Due fatti di oggi mi hanno fatto ripensare al rapporto dei francescani con san Francesco: la beatificazione a Palermo di don Giuseppe Puglisi, ucciso dalla mafia nel 1993, e il funerale a Genova di don Andrea Gallo, morto mercoledì scorso, il 22 maggio.

Don Andrea Gallo (genova.mentelocale.it)Don Gallo si definiva prete di strada, cioè vicino agli ultimi, agli emarginati; alle prostitute e ai pubblicani, per usare termini evangelici. In lui c’era l’aspetto gioioso della Buona Novella, che riguarda soprattutto chi ai propri occhi o agli occhi degli altri sembra perduto. A volte di parere e operato diverso rispetto all’ufficialità della Chiesa, don Andrea Gallo l’ha però sempre considerata con rispetto. Perché la Chiesa è comunità, famiglia, tante persone, e accoglie in sé esperienze diverse che non contrastino, che non dividano. San Paolo direbbe: «4Vi sono poi diversità di carismi, ma uno solo è lo Spirito; 5vi sono diversità di ministeri, ma uno solo è il Signore; 6vi sono diversità di operazioni, ma uno solo è Dio, che opera tutto in tutti» (I Cor 12, 4-6). Anche di fronte a questo testo mi vien da dire: più facile di così. Eppure.

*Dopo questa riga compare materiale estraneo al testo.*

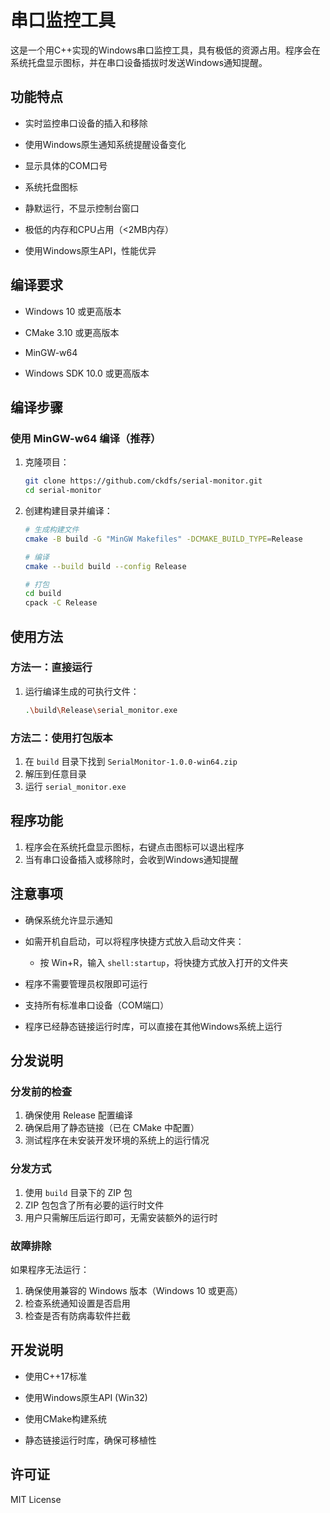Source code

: # 串口监控工具

这是一个用C++实现的Windows串口监控工具，具有极低的资源占用。程序会在系统托盘显示图标，并在串口设备插拔时发送Windows通知提醒。

## 功能特点

- 实时监控串口设备的插入和移除

- 使用Windows原生通知系统提醒设备变化

- 显示具体的COM口号

- 系统托盘图标

- 静默运行，不显示控制台窗口

- 极低的内存和CPU占用（<2MB内存）

- 使用Windows原生API，性能优异

## 编译要求

- Windows 10 或更高版本

- CMake 3.10 或更高版本

- MinGW-w64

- Windows SDK 10.0 或更高版本

## 编译步骤

### 使用 MinGW-w64 编译（推荐）

1. 克隆项目：
   
   ```bash
   git clone https://github.com/ckdfs/serial-monitor.git
   cd serial-monitor
   ```

2. 创建构建目录并编译：
   
   ```bash
   # 生成构建文件
   cmake -B build -G "MinGW Makefiles" -DCMAKE_BUILD_TYPE=Release

   # 编译
   cmake --build build --config Release

   # 打包
   cd build
   cpack -C Release
   ```

## 使用方法

### 方法一：直接运行
1. 运行编译生成的可执行文件：
   ```bash
   .\build\Release\serial_monitor.exe
   ```

### 方法二：使用打包版本
1. 在 `build` 目录下找到 `SerialMonitor-1.0.0-win64.zip`
2. 解压到任意目录
3. 运行 `serial_monitor.exe`

## 程序功能
1. 程序会在系统托盘显示图标，右键点击图标可以退出程序
2. 当有串口设备插入或移除时，会收到Windows通知提醒

## 注意事项

- 确保系统允许显示通知

- 如需开机自启动，可以将程序快捷方式放入启动文件夹：
  - 按 Win+R，输入 `shell:startup`，将快捷方式放入打开的文件夹

- 程序不需要管理员权限即可运行

- 支持所有标准串口设备（COM端口）

- 程序已经静态链接运行时库，可以直接在其他Windows系统上运行

## 分发说明

### 分发前的检查
1. 确保使用 Release 配置编译
2. 确保启用了静态链接（已在 CMake 中配置）
3. 测试程序在未安装开发环境的系统上的运行情况

### 分发方式
1. 使用 `build` 目录下的 ZIP 包
2. ZIP 包包含了所有必要的运行时文件
3. 用户只需解压后运行即可，无需安装额外的运行时

### 故障排除
如果程序无法运行：
1. 确保使用兼容的 Windows 版本（Windows 10 或更高）
2. 检查系统通知设置是否启用
3. 检查是否有防病毒软件拦截

## 开发说明

- 使用C++17标准

- 使用Windows原生API (Win32)

- 使用CMake构建系统

- 静态链接运行时库，确保可移植性

## 许可证

MIT License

Il funerale di don Gallo è stato celebrato dal cardinale Angelo Bagnasco, arcivescovo di Genova e presidente della Conferenza episcopale italiana, l’assemblea dei vescovi: un fatto che vale certo più di tante opinioni. L’immagine è senza tempo: il vescovo che accompagna e saluta un suo presbitero defunto. Vuol dire che don Gallo è Chiesa e quindi non è e non può essere opposizione e alternativa a essa. Un solo Spirito, un solo Signore, un solo Dio.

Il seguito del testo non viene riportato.